Worse Jeff spun hard on his heels and fired directly into Jeff’s chest.

Ricky screamed again. Worse Jeff stared at him. Gunsmoke turned the room hazy and made it smell like farts.

Jeff looked down at his chest. At the hole in his t-shirt. He pulled the shirt away from him by the bottom to get a better look at it.

“Fuck. This was one of my favorite shirts.”

Underneath the shirt, Jeff’s chest did not have a hole in it. It was fine. Well, as fine as it ever got.

“God shitting damn it.”

“You’re…you’re a…”

“Don’t say it.”

“You’re a su-”

Jeff punched him in the jaw. Worse Jeff had become so entranced by the hole in Jeff’s shirt and the lack of hole in Jeff’s chest that he never saw it coming. He only wanted the moron to shut up. Well, he did shut up. As he collapsed onto the ground.

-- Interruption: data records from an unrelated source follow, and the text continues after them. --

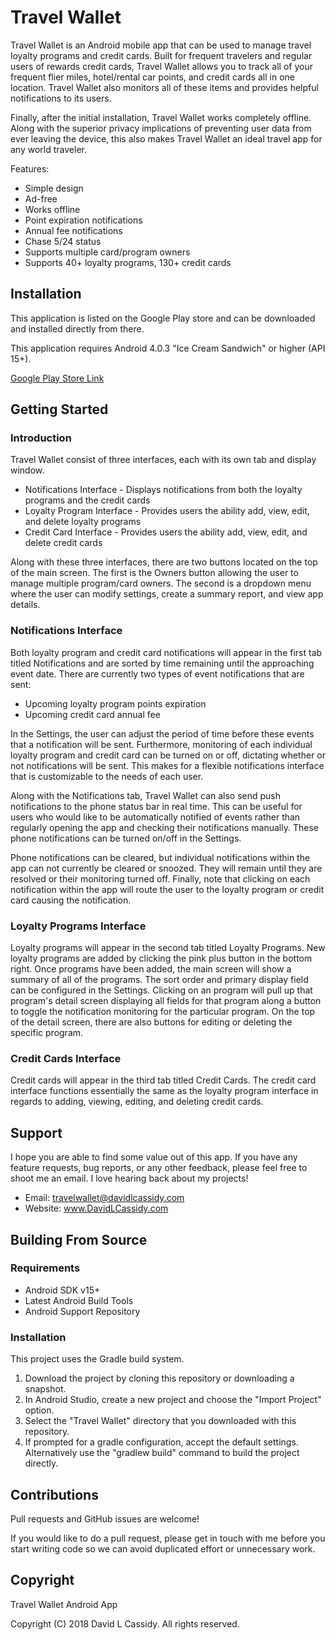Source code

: 
# Travel Wallet

Travel Wallet is an Android mobile app that can be used to manage travel loyalty programs and credit cards. Built for 
frequent travelers and  regular users of rewards credit cards, Travel Wallet allows you to track all of your frequent 
flier miles, hotel/rental car points, and credit cards all in one location. Travel Wallet also monitors all of these 
items and provides helpful notifications to its users. 

Finally, after the initial installation, Travel Wallet works completely offline. 
Along with the superior privacy implications of preventing user data from ever leaving the device, this also makes 
Travel Wallet an ideal travel app for any world traveler.

Features:
- Simple design
- Ad-free
- Works offline
- Point expiration notifications
- Annual fee notifications
- Chase 5/24 status
- Supports multiple card/program owners
- Supports 40+ loyalty programs, 130+ credit cards


## Installation

This application is listed on the Google Play store and can be downloaded and installed directly from there.

This application requires Android 4.0.3 "Ice Cream Sandwich" or higher (API 15+).

[Google Play Store Link](https://play.google.com/store/apps/details?id=com.davidlcassidy.travelwallet "Travel Wallet")

## Getting Started

### Introduction

Travel Wallet consist of three interfaces, each with its own tab and display window.

- Notifications Interface - Displays notifications from both the loyalty programs and the credit cards
- Loyalty Program Interface - Provides users the ability add, view, edit, and delete loyalty programs
- Credit Card Interface - Provides users the ability add, view, edit, and delete credit cards

Along with these three interfaces, there are two buttons located on the top of the main screen. The first is the 
Owners button allowing the user to manage multiple program/card owners. The second is a dropdown menu 
where the user can modify settings, create a summary report, and view app details. 

### Notifications Interface

Both loyalty program and credit card notifications will appear in the first tab titled Notifications 
and are sorted by time remaining until the approaching event date. There are currently two types of 
event notifications that are sent:

- Upcoming loyalty program points expiration
- Upcoming credit card annual fee

In the Settings, the user can adjust the period of time before these events that a notification will 
be sent. Furthermore, monitoring of each individual loyalty program and credit card can be turned on 
or off, dictating whether or not notifications will be sent. This makes for a flexible notifications 
interface that is customizable to the needs of each user.

Along with the Notifications tab, Travel Wallet can also send push notifications to the phone status 
bar in real time. This can be useful for users who would like to be automatically notified of events 
rather than regularly opening the app and checking their notifications manually. These phone 
notifications can be turned on/off in the Settings. 

Phone notifications can be cleared, but individual notifications within the app can not currently be 
cleared or snoozed. They will remain until they are resolved or their monitoring turned off. Finally, 
note that clicking on each notification within the app will route the user to the loyalty program or 
credit card causing the notification. 

### Loyalty Programs Interface

Loyalty programs will appear in the second tab titled Loyalty Programs. New loyalty programs are added 
by clicking the pink plus button in the bottom right. Once programs have been added, the main screen 
will show a summary of all of the programs. The sort order and primary display field can be configured 
in the Settings. Clicking on an program will pull up that program's detail screen displaying all fields 
for that program along a button to toggle the notification monitoring for the particular program. On the 
top of the detail screen, there are also buttons for editing or deleting the specific program.

### Credit Cards Interface

Credit cards will appear in the third tab titled Credit Cards. The credit card interface functions 
essentially the same as the loyalty program interface in regards to adding, viewing, editing, and deleting 
credit cards.

## Support

I hope you are able to find some value out of this app. If you have any feature requests, bug reports, or 
any other feedback, please feel free to shoot me an email. I love hearing back about my projects!

- Email:  travelwallet@davidlcassidy.com
- Website:  www.DavidLCassidy.com

## Building From Source

### Requirements

- Android SDK v15+
- Latest Android Build Tools
- Android Support Repository

### Installation

This project uses the Gradle build system.

1. Download the project by cloning this repository or downloading a snapshot.
1. In Android Studio, create a new project and choose the "Import Project" option.
1. Select the "Travel Wallet" directory that you downloaded with this repository.
1. If prompted for a gradle configuration, accept the default settings.
  Alternatively use the "gradlew build" command to build the project directly.

## Contributions

Pull requests and GitHub issues are welcome!

If you would like to do a pull request, please get in touch with me before you start writing code so we 
can avoid duplicated effort or unnecessary work.

## Copyright

Travel Wallet Android App

Copyright (C) 2018 David L Cassidy. All rights reserved.
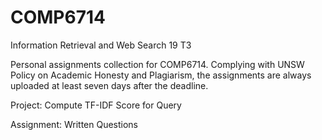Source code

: # COMP6714
Information Retrieval and Web Search 19 T3

Personal assignments collection for COMP6714. Complying with UNSW Policy on Academic Honesty and Plagiarism, the assignments are always uploaded at least seven days after the deadline.

Project: Compute TF-IDF Score for Query

Assignment: Written Questions
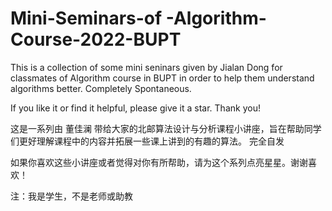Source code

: # Mini-Seminars-of -Algorithm-Course-2022-BUPT
This is a collection of some mini seninars given by Jialan Dong for classmates of Algorithm course in BUPT in order to help them understand algorithms better. 
Completely Spontaneous.

If you like it or find it helpful, please give it a star. Thank you!

这是一系列由 董佳澜 带给大家的北邮算法设计与分析课程小讲座，旨在帮助同学们更好理解课程中的内容并拓展一些课上讲到的有趣的算法。
完全自发

如果你喜欢这些小讲座或者觉得对你有所帮助，请为这个系列点亮星星。谢谢喜欢！

注：我是学生，不是老师或助教
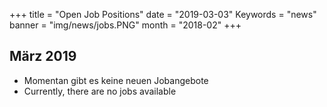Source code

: +++
title = "Open Job Positions"
date = "2019-03-03"
Keywords = "news"
banner = "img/news/jobs.PNG"
month = "2018-02"
+++
<!--more-->

## März 2019

- Momentan gibt es keine neuen Jobangebote
- Currently, there are no jobs available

“Ah, shit,” Jeff muttered.

Behind the counter, Ricky was still standing with his arms up. Frozen. Not because of Worse Jeff, though. Because of Jeff. Because of what Jeff had done. Because of the hole in his shirt, and not in his chest.

Fuck me.

“Ricky. Ricky? You in there, Ricky?”

“You’re-”

“No. No, I’m not. Do you see a leotard? A suit with spangles? You ever seen my face on a t-shirt?”

Ricky shook his head, his hands finally coming down. “No. No, but-”

“I’m not, and I’m not going to be, neither. We’re going to be keeping this between ourselves, okay? Ricky, I need you to nod your head.”

Ricky did as he was told.

“You’re going to be cool about this?”

Ricky nodded again.

“Okay. Good.”

Jeff gathered his Slushee and some fresh rollers, forgoing the six pack and scratchers and movie. He had to force Ricky to take the cash, stepping over the turd still knocked out on the ground.

“Call Muncie,” Jeff said. “Tell him…tell him he slipped in Slushee. But you don’t tell him I was here, you got it? Be cool.”

Ricky nodded wordlessly again, and Jeff left out the front with the distinct feeling that Ricky was not going to be cool.